Wednesday, November 10, 2010

55. The Enemy by Lee Child


I was at the local thrift store dropping off some old pants and household items and decided that I could risk taking a look at their book section, which has actually been quite fruitful in the last year or so. Some unknown volunteer has taken to organizing the books and they are doing a great job. Hats off to that person. So rare to find someone who actually makes an effort to organize things these days. Everybody seems to think that they can just leave everything in a big pile and have google sort it out for them or something. Anyways, I found an old Donald Hamilton. I also picked up this Lee Child book. I quite enjoyed Gone Tomorrow and was looking for something easy to digest that I could get sucked into. Well mission accomplished. I tore through this thick book.

This time we go a bit farther back into Reacher's career, where he is an MP, actually the head MP in a large army base in North Carolina in 1990. He had been in Panama dealing with the Noriega situation, but suddenly got moved. He's army all his life and used to simply following orders (though seems to have no problem breaking them as well). Furthermore, he has a philosophy of just living life as it is presented to him. It's part of what makes him such a compelling character. He is the fantasy rogue male with the skills to handle any situation, so he has no need to plan, put aside savings, worry about loneliness, etc.

The story starts out with a General found dead of a heart attack in a seedy hotel near the base. The investigation gets more and more complicated and ultimately reveals a massive conspiracy. Most of the book is on the ground investigation, detailed and enjoyable. But the overall plot is some big-picture, end of the cold war, internal military politics stuff. It's just on the right side of being implausible, but totally acceptable because of all the stuff that Reacher is dealing with is well thought out and engaging. This is detailed, manly stuff with sprinklings of gun and vehicle porn (and a two-page discussion on a custom-made crowbar that I took particular pleasure in). In Gone Tomorrow, Reacher is a civilian and most of the action takes place in NYC, where he has all kinds of urban skills, including all the tricks for staying for free in fancy hotels. Here, money is an issue and when he goes AWOL he has to count his pennies. I guess he continues to add to his skillset.

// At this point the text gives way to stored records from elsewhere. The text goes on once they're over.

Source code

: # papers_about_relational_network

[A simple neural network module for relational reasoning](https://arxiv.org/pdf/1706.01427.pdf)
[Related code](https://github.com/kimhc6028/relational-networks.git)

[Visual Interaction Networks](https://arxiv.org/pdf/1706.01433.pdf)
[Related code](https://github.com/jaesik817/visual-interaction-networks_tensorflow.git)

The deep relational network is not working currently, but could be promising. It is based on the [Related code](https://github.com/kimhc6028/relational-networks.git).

Most of the books in this market—the thick, manly books sold at airports, with abstract, embossed, mainly black covers—are crap these days. They tend to be overly written and basically unintelligent. They often feature excessive serial-killerism. Lee Child's Reacher novels (at least the two I have read so far) are an exception, good escapist stuff but not insulting to the reader's intelligence. They are sparsely written and the good stuff (the ass-kicking, the technical details, the wise-cracking superiority over lesser bosses) is dealt out in just the right proportions to keep this manly reader quite satisfied.

1 comment:

Nick Jones (Louis XIV, the Sun King) said...

Interesting review. I've resisted Lee Child up to now, but the other day I caved and bought an -- actually very scarce -- UK book club omnibus of his first two Reacher novels, Killing Floor and Die Trying. It should turn up in a day or two.